▶ Document images with source code
_ _ _ _
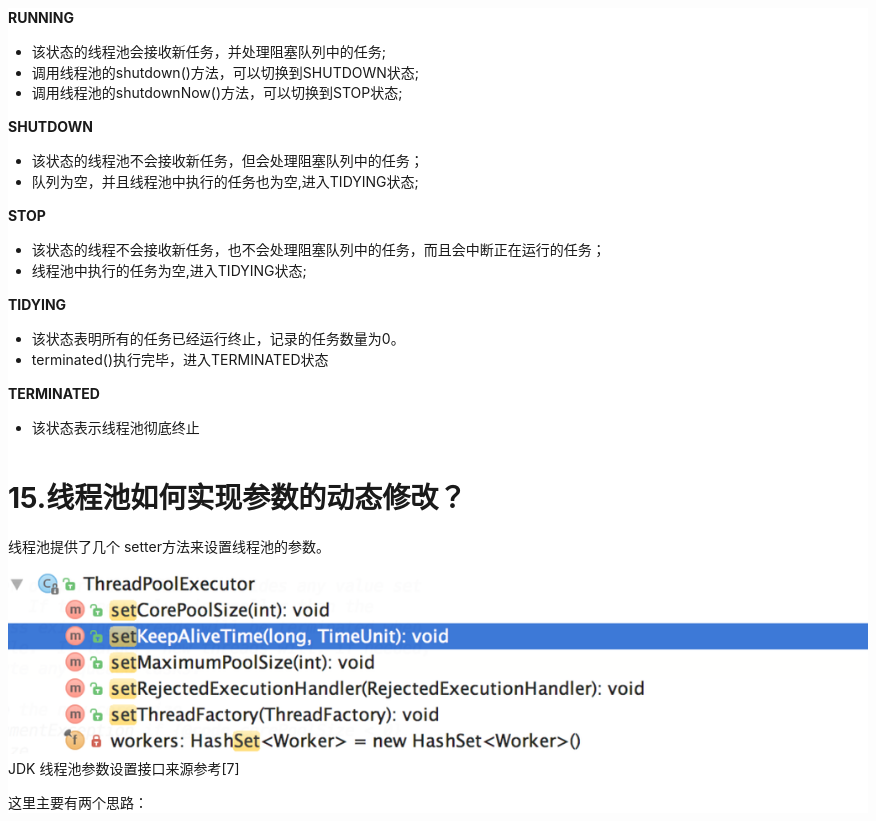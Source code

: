 **RUNNING**

* 该状态的线程池会接收新任务，并处理阻塞队列中的任务; 
* 调用线程池的shutdown()方法，可以切换到SHUTDOWN状态; 
* 调用线程池的shutdownNow()方法，可以切换到STOP状态; 

**SHUTDOWN**

* 该状态的线程池不会接收新任务，但会处理阻塞队列中的任务； 
* 队列为空，并且线程池中执行的任务也为空,进入TIDYING状态; 

**STOP**

* 该状态的线程不会接收新任务，也不会处理阻塞队列中的任务，而且会中断正在运行的任务； 
* 线程池中执行的任务为空,进入TIDYING状态; 

**TIDYING**

* 该状态表明所有的任务已经运行终止，记录的任务数量为0。 
* terminated()执行完毕，进入TERMINATED状态 

**TERMINATED**

* 该状态表示线程池彻底终止 

# 15.线程池如何实现参数的动态修改？

线程池提供了几个 setter方法来设置线程池的参数。

![](images/57f75f97-bcb5-4114-8042-560c10f6110e.jpg)
JDK 线程池参数设置接口来源参考[7]

这里主要有两个思路：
_ _ _ _
▶ WHAT IS EXPECTED
Go through the entries and return each line where the word "进入TIDYING状态" appears.

▶ SOLUTION TO THIS PROBLEM
* 队列为空，并且线程池中执行的任务也为空,进入TIDYING状态; 
* 线程池中执行的任务为空,进入TIDYING状态; 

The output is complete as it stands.